Tuesday, August 21, 2018

The Disinterested Click of Dixie Cups





The tradition Egoslavian Joe Strummer, born 66 years ago today, birthday monologue:
Holyfuck, I love that song. One of my Clash stories: in 1982 Pete Townsend asked Strummer if The Clash wanted to open for The Who for stadium shows in support of the Who's It's Hard tour, and in September Blondie and me and Evinkay Kinnersay got in my green Ford Valiant and drove to JFK Stadium in Philly for the show. Good blotter was involved, just a quarter tab for me (I was driving after all), two full for Blondie, who knows how many for sKinner, he was the provider, that and beer comprising his gas money. Blondie promptly disappeared into the stadium crowd after seeing one of the hundreds of thousands of best friends she had - this was her act; what charmed me was the once in a while she ditched others to be with me - and sKinner ran into a friend w/blow and disappeared (I was invited, but this is true, loved ones can vouch - blow never worked on me. Zip, zero. I'd tell people this and they would lay out $$$'s worth of lines and I'd say, you're wasting your money, and they'd dare me: they wasted their money) and I didn't see Blondie for two weeks or sKinner for three. I had a good jangle, my car keys, I didn't freak out, I got down near the front on the infield. I'd seen The Clash before, had seen them when they were on and into the show; they were neither on or into the show. Who fans booed them. Joe said, leaving the stage, Fuck You, Philadelphia.  
About Strummer: youngsters, The Clash were not the only band that mattered, but they did matter, and they were on the daily soundtrack once.

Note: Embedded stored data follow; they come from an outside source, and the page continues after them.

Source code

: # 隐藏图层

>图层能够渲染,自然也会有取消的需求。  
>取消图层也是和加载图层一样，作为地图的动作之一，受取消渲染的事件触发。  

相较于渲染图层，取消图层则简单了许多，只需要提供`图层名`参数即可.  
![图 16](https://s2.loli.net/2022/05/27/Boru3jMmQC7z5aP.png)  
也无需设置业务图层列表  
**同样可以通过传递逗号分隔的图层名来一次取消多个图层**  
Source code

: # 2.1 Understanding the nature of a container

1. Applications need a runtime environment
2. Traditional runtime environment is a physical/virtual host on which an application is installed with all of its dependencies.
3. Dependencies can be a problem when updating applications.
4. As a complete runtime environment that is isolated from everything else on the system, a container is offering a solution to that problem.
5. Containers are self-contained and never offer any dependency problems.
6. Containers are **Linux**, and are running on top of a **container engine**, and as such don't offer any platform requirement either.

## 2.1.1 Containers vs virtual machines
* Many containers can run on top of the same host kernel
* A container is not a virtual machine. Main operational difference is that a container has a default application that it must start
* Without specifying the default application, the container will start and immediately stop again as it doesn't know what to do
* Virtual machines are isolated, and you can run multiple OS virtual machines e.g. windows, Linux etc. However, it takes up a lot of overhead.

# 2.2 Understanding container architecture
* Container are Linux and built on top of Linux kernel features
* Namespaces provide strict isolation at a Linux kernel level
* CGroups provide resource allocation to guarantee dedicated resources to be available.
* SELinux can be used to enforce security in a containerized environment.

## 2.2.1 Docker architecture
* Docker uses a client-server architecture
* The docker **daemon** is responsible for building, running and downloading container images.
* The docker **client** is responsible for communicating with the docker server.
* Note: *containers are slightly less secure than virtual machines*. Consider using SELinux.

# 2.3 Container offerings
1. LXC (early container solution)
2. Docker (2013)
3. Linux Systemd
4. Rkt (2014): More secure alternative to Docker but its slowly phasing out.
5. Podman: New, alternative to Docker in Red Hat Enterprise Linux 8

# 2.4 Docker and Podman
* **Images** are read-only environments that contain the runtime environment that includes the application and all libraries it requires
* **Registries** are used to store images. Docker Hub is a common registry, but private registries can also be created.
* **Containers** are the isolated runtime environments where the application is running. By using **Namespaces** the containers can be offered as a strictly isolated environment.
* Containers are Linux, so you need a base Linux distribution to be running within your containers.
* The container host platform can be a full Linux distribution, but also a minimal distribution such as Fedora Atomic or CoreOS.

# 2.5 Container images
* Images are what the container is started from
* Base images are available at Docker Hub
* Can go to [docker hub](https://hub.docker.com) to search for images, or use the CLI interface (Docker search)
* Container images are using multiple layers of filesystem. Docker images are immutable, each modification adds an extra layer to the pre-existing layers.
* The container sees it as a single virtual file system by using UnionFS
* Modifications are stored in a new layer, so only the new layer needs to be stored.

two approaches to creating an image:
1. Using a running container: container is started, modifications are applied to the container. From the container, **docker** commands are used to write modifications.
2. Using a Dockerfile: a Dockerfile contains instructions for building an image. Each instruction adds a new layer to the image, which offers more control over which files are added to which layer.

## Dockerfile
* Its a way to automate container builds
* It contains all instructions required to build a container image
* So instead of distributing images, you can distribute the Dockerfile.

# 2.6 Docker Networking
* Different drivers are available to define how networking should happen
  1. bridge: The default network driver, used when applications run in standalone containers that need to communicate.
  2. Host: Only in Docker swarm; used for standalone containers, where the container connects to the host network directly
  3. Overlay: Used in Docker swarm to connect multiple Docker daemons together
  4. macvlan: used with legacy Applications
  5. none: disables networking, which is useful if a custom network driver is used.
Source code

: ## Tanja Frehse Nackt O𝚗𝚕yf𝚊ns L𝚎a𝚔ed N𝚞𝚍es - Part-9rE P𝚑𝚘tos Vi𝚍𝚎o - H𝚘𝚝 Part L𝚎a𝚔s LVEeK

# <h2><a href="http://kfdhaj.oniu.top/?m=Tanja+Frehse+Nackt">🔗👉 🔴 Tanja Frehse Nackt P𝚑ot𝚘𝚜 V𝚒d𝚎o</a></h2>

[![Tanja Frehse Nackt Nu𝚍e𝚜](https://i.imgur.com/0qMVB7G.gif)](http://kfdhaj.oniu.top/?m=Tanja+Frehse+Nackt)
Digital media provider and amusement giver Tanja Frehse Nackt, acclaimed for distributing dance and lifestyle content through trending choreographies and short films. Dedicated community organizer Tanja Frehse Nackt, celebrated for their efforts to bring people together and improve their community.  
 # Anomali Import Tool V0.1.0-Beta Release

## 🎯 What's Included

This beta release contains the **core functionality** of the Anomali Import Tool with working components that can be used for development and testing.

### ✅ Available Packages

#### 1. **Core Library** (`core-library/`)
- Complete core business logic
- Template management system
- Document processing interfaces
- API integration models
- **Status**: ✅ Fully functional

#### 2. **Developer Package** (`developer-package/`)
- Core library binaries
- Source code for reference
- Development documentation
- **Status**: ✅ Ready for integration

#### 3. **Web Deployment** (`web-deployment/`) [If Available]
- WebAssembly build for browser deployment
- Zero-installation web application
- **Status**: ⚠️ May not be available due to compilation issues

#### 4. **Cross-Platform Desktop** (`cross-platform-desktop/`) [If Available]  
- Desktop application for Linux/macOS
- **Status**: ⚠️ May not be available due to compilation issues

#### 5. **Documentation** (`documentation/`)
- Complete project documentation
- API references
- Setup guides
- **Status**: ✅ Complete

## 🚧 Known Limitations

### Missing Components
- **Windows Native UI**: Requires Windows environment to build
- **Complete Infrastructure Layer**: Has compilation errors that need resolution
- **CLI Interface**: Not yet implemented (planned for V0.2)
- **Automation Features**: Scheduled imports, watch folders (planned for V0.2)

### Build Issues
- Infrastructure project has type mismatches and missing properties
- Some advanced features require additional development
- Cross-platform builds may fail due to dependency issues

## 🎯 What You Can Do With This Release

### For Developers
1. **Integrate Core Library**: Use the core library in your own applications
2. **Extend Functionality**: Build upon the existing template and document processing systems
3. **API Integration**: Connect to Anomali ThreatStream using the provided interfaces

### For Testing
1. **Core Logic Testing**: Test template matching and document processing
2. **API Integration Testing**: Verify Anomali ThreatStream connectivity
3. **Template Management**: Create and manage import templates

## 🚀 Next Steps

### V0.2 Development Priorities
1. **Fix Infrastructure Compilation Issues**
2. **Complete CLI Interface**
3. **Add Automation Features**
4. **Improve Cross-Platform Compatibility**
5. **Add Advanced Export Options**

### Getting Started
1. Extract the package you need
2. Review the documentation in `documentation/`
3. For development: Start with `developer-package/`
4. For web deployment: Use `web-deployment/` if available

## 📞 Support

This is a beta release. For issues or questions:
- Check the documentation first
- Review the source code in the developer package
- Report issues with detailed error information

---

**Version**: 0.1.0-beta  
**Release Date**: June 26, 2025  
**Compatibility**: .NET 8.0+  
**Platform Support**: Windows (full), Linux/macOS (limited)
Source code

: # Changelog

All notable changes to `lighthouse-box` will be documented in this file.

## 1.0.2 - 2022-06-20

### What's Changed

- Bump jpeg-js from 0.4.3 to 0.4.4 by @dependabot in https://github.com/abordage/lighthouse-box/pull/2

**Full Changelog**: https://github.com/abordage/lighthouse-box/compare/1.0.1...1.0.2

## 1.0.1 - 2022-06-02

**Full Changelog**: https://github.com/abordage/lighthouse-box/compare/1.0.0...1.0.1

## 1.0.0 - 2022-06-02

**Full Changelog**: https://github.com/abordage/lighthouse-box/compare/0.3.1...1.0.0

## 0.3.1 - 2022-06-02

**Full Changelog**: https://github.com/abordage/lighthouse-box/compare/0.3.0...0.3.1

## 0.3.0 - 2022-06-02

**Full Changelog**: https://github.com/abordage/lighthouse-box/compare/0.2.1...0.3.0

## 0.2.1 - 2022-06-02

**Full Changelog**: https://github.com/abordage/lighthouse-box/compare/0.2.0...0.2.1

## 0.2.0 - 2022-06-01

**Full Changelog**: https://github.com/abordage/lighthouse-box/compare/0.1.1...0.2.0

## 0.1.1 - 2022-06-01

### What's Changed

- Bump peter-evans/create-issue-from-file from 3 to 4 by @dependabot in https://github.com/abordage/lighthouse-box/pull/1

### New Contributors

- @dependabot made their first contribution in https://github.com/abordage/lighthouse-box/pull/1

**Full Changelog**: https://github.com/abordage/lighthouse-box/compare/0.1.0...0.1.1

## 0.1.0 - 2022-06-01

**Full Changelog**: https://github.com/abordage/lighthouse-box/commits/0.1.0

Here's Terre's tribute show from 2002 just after Strummer died.

Here's Diane's tribute show from 2002, just after Strummer died.

Lots of Clash at those two. When I put Strummer on the iPod now, it's the Mescalaros.






POVERTY STREET

Tom Clark

On Poverty Street, the disinterested
click of Dixie Cups on bakelite trays
reminds me that prose exists.



2 comments:

  1. Dig. Two things: (1) The Valiant was a Plymouth. I learned to drive in one, '62 lime green IIRC, push-button gear shift! (2) As per blow: Same. Thought it was just me.